In February 2017, Collier won two Grammy Awards: Best Arrangement, Instrumental or A Cappella for the Stevie Wonder song "You and I" and Best Arrangement, Instrumental and Vocals for a cover of "Flintstones". One month later he made his US television debut on The Tavis Smiley Show performing a rendition of "You And I" with jazz-gospel a cappella group Take 6. That year Collier recomposed Samsung's signature ringtone, "Over The Horizon", for the new Samsung Galaxy S8/S8+, and was co-producer on two songs from Becca Stevens album, Regina. Collier helped score DreamWorks' film The Boss Baby with composer Hans Zimmer. The following month, Collier performed with Zimmer and Pharrell Williams at Coachella Valley Music and Arts Festival. In April, Collier was a guest on the daily weekday talk show Harry, and a speaker at the annual TED conference in Vancouver, Canada. On 10 November 2017, the album Jazz Loves Disney 2, on which Collier performs a cover of "Under the Sea", was released.

Collier toured internationally for two and a half years (between 1 July 2015 and 18 December 2017), while hosting masterclasses and performances with orchestras and big bands around the world, including the Metropole Orkest. On 9 July, he and Cory Henry performed again with the Metropole Orkest and Jules Buckley at the North Sea Jazz Festival. In December 2017, Collier collaborated with American Pop/R&B singer Tori Kelly to record an a cappella YouTube video cover of the Christmas song "Have Yourself A Merry Little Christmas".

In December 2017, Collier announced that the One-Man-Show's final performance would be in Rome on 18 December 2017. He discussed plans for a second album, to be recorded in 2018.

In July 2018, Collier was one of the surprise guests at Quincy Jones's 85th birthday party celebrations, at the Montreux Jazz Club.

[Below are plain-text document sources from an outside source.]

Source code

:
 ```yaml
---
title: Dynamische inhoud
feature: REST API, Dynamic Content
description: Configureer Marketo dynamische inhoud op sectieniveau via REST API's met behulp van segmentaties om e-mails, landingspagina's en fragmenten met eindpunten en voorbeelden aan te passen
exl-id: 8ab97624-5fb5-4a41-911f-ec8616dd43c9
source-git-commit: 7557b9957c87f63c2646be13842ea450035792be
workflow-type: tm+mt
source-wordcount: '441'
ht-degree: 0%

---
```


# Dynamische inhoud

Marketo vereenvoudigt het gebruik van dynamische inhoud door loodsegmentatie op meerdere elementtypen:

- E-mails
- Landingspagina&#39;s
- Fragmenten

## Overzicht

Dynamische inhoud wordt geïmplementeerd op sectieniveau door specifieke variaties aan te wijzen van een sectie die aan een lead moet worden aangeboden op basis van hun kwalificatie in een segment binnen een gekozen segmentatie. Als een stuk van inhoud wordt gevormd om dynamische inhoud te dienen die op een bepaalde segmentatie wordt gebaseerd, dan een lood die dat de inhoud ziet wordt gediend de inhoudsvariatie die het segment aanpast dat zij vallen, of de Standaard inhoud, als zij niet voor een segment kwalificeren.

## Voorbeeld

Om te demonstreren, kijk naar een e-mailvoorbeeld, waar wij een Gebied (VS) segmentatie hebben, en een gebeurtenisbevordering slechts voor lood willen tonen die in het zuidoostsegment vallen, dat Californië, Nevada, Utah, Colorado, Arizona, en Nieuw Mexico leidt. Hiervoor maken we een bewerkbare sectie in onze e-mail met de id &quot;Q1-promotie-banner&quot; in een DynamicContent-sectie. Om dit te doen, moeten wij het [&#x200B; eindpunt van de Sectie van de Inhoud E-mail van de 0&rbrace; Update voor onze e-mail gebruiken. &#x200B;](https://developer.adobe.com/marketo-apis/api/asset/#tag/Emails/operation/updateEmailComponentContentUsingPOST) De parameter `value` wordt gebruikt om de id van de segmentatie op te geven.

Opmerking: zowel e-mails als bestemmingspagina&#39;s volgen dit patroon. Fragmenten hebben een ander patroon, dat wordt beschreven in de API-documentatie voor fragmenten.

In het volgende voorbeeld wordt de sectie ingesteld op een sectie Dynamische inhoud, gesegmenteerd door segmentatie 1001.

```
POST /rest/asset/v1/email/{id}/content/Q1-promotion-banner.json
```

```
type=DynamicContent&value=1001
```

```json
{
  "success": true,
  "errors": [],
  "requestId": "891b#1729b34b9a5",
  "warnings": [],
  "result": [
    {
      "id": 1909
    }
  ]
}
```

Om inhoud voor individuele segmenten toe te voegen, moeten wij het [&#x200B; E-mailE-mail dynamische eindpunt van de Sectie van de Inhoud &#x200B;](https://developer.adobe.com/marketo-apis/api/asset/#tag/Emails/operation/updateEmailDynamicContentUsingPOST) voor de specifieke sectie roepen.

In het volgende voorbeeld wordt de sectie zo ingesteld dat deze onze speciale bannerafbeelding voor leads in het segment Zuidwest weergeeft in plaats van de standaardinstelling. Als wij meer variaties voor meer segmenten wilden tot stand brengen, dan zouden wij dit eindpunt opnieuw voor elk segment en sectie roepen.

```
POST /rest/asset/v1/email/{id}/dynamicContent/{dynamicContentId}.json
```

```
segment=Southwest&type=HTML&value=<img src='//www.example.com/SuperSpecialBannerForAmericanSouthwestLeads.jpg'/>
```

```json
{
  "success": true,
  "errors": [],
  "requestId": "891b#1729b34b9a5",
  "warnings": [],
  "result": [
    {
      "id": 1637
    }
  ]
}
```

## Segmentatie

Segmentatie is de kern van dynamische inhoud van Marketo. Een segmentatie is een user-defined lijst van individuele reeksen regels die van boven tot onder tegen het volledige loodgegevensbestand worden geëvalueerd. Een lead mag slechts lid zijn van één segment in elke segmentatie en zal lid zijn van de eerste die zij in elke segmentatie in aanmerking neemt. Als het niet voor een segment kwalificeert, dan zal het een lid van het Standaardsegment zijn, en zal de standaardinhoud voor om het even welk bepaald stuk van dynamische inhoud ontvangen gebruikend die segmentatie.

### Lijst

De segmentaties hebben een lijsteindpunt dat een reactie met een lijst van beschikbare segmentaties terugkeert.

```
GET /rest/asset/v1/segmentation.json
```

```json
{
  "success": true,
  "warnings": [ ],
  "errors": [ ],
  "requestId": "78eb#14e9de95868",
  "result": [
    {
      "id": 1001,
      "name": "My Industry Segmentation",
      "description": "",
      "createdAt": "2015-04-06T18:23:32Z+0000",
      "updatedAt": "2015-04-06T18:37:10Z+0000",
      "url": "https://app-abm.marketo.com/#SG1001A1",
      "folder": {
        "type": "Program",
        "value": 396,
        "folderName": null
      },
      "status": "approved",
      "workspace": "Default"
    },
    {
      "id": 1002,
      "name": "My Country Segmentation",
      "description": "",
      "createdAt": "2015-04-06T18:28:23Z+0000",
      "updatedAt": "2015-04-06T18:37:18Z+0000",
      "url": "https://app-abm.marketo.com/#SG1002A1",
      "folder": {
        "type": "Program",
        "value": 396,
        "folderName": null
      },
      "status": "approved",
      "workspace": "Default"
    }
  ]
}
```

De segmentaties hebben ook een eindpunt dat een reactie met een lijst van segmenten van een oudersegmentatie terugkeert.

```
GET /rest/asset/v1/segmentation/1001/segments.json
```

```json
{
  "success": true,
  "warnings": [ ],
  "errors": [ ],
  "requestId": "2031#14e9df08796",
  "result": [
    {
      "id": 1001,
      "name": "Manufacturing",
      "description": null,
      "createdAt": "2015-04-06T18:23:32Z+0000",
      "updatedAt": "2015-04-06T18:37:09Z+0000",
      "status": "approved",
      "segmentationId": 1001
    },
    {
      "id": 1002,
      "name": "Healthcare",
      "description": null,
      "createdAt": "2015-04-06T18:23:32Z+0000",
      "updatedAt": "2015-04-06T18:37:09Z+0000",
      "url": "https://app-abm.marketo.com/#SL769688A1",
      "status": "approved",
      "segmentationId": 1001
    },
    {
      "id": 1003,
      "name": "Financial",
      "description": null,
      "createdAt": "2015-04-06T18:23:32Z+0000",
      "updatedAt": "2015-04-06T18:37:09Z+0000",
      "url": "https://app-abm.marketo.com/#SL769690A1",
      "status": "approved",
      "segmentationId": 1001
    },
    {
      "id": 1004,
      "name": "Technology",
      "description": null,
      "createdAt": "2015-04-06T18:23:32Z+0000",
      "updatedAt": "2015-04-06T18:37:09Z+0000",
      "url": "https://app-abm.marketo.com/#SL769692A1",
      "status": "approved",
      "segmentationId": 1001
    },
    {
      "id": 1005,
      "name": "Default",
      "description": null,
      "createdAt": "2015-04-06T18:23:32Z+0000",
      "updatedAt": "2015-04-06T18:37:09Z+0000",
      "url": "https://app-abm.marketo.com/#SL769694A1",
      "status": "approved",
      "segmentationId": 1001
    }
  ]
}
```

On 19 July, "Jacob Collier and Friends" took the stage for a special concert as part of the BBC Proms at the Royal Albert Hall in London. Collier performed alongside the Metropole Orkest under conductor Jules Buckley, and invited Take 6, Sam Amidon, Becca Stevens, and Maalem Gnawa musician Hamid El Kasri.

2018–present: Djesse 

On , Collier announced a new four-volume, 50-song musical project, entitled Djesse.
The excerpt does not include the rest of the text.